[Saved entries]
- Opening Delimiter -
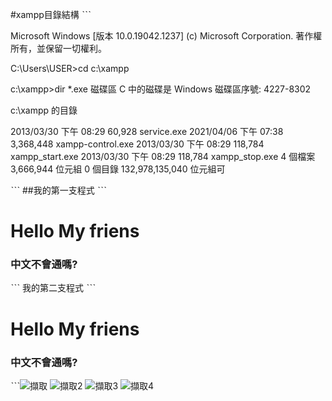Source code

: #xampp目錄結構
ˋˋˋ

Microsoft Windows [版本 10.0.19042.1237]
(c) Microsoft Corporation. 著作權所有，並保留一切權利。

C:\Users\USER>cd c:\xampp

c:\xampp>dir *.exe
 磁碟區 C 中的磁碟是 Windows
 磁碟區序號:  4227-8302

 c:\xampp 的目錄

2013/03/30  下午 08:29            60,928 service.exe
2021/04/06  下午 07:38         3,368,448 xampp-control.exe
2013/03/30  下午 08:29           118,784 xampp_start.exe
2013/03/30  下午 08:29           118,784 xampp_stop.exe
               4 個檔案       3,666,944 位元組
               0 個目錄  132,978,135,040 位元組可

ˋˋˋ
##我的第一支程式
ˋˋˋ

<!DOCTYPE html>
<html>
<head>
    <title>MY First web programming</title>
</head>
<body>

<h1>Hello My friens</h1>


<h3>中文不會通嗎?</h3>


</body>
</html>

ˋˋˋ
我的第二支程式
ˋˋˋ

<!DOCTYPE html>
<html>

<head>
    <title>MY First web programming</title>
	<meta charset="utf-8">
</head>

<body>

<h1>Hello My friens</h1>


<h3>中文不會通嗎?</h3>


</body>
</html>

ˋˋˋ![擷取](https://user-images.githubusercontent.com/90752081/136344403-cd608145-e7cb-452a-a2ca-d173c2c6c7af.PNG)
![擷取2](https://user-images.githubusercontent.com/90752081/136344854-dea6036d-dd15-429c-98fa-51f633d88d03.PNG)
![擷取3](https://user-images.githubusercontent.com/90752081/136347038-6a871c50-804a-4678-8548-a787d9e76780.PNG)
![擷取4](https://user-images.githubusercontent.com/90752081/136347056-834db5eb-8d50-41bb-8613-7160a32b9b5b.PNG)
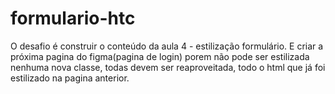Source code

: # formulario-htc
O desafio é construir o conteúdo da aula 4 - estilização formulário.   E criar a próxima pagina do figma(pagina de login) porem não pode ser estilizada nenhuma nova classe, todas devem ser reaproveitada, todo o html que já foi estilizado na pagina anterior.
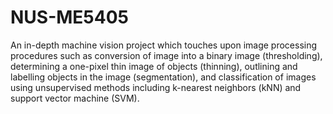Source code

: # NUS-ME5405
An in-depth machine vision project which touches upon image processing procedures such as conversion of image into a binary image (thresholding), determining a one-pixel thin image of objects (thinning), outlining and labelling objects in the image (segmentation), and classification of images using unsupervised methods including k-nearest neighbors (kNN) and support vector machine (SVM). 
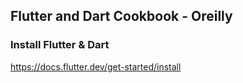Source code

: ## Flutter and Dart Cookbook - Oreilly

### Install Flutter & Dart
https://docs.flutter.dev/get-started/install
- Closing Delimiter -
Where a line contains "Cookbook - Oreilly", begin there and output each line through the end of the data above, exactly; give no other lines.

Response
: ## Flutter and Dart Cookbook - Oreilly

### Install Flutter & Dart
https://docs.flutter.dev/get-started/install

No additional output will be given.